Yankees fail repeatedly with RISP and it was deja vu all over again like 2006

The Yankees lost to the Detroit Tigers, in the series clinching game 5, 3-2, in a game that can be blamed on the offensive repeatedly failing to come through with runners in scoring position.

The Yankees offense left a total of 11 runners on base and they were 0-4 with the bases loaded.  This is inexcusable for any game, especially this one, and to top it off, Alex Rodriguez struck out with the bases loaded in the seventh.

Some have criticized Joe Girardi for sending in six pitchers after Ivan Nova was removed because of a forearm strain, but that is unwarranted because those six pitchers only gave up one run.  It makes all the sense in the world to manage a game 5 with a no holds barred attitude, but unfortunately the offense could not live up to their end of the bargain.

As mentioned above, batters came to the plate time and time again, with runners in scoring position, while not getting the job done and Girardi cannot really be blamed for that.  It is not like nobody was getting on base.

This would be a different issue if the runners in scoring position failures happened in September causing the Yankees to miss the playoffs.

The start to the game by Ivan Nova could have been much better as he gave up home runs in the first inning to Delmon Young and Don Kelly.  Everybody knew going into the game the Phil Hughes or CC Sabathia would be available to relieve him, but nobody thought his start would be so brief.

Mark Teixiera continued his resurgence from game four hitting a ground rule double for the Yankees’ first hit of the game in the second.

Nova had a short leash coming in, but he left the game earlier than advertised as a result of forearm strain.  He came out of the game after the second inning to give way to Phil Hughes, who was put into the bullpen for the playoffs.  Hughes pitched the third inning only allowing one hit while continuing the solid pitching he displayed in Detroit.

Boone Logan came in to start the fourth inning as Girardi continued to manage the game with a no holds barred attitude.

Russell Marin came to the plate in the fourth inning with the bases loaded, after Jorge Posada hit a single to center, but Martin would hit a weak fly ball to first.

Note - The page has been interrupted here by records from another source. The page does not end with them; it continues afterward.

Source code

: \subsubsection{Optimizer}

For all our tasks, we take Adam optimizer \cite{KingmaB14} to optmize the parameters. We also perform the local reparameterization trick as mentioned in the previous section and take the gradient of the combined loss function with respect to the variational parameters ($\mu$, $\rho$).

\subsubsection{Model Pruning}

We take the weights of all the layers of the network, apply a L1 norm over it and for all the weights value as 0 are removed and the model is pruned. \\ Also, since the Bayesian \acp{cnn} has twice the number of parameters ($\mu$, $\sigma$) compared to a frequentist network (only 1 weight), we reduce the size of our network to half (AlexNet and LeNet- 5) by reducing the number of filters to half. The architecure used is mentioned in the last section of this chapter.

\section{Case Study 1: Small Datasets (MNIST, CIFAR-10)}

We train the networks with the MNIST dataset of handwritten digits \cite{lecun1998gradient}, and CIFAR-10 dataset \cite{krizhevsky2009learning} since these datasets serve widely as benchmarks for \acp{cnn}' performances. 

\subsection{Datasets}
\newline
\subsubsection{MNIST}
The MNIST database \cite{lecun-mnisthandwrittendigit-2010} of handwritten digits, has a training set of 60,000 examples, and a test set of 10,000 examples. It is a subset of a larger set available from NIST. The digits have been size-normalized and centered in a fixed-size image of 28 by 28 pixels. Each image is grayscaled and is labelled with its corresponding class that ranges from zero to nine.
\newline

Brett Gardner left the bases loaded as he popped up to third to end the disappointing inning.  Not scoring a run with the bases loaded and one out is unacceptable.

CC Sebathia came into the game in the fifth, for his first bullpen appearance in his career, to try and prevent the Tigers from scoring any more runs.

In the fifth inning the Yankees finally got on the board as Robinson Cano smashed a home run to the second deck.  It was his eight career playoff homer and he is now hitting .300 for the series.

Scherzer has allowed 14 homers with runners on base, but he got Russell Martin out to end the fifth inning with men on first and second.  Girardi wasted another opportunity to make another substitution as Montero should have been hitting for Martin.

Derek Jeter was able to get to first on an infield single after hustling like normal.  He would be Max Scherzer’s last batter as his hit needs to be the start of a rally.  After Cano got a lucky single passed Benoit, Alex Rodriguez came up with the bases loaded and the biggest at bat in the series for the Yankees.

After all of Benoit’s theatrics after repeatedly failing to throw a pitch, Benoit threw a changeup to get Rodriguez out swinging.  The Yankees got lucky with their second run as Benoit walked Mark Teixiera on a 3-1 count.  The reason this was lucky was because Teixiera had only been hitting .167 in the series, before this game.

Nick Swisher came up with the bases loaded, and the chance to put the team in the drivers seat, but he predictably struck out as the team has been horrible with runners on base.

Unfortunately, nothing of significance happened in the last two innings as Gardner was the only batter to get on base for the Yankees.  The Yankees held the Tigers hitless in the eighth and ninth, but that didn’t really matter after their failures with runners on base earlier in the contest.

Various broadcasters at ESPN have brought up the question – “Praise the Tigers or blame the Yankees.” You obviously have to praise the Tigers a little because they won the series but 75 percent of the blame has to go against the Yankees because of their offensive ineptitude.  This would not have happened in the glory years from 1996-2000, or if Hideki Matsui and Johnny Damon were still on the team.

In order the Yankees to advance further next season Alex Rodriguez, Mark Teixiera and Nick Swisher, if he is still on the team, will have to be better postseason performers.